Nothing in the entries may differ when you return them.

◆ GIVEN RECORDS:
........
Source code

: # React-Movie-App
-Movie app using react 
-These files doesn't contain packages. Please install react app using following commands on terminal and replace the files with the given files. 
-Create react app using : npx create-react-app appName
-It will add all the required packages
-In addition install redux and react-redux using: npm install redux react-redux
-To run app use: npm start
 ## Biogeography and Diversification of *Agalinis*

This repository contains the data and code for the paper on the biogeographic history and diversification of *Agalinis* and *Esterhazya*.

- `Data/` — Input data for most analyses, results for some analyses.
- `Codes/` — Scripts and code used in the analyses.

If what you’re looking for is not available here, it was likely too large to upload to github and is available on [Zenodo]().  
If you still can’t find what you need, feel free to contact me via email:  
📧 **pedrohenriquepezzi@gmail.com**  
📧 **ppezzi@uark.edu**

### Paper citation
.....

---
........
◆ ANSWER BELOW:
Source code

: # React-Movie-App
-Movie app using react 
-These files doesn't contain packages. Please install react app using following commands on terminal and replace the files with the given files. 
-Create react app using : npx create-react-app appName
-It will add all the required packages
-In addition install redux and react-redux using: npm install redux react-redux
-To run app use: npm start
 ## Biogeography and Diversification of *Agalinis*

This repository contains the data and code for the paper on the biogeographic history and diversification of *Agalinis* and *Esterhazya*.

- `Data/` — Input data for most analyses, results for some analyses.
- `Codes/` — Scripts and code used in the analyses.

If what you’re looking for is not available here, it was likely too large to upload to github and is available on [Zenodo]().  
If you still can’t find what you need, feel free to contact me via email:  
📧 **pedrohenriquepezzi@gmail.com**  
📧 **ppezzi@uark.edu**

### Paper citation
.....

---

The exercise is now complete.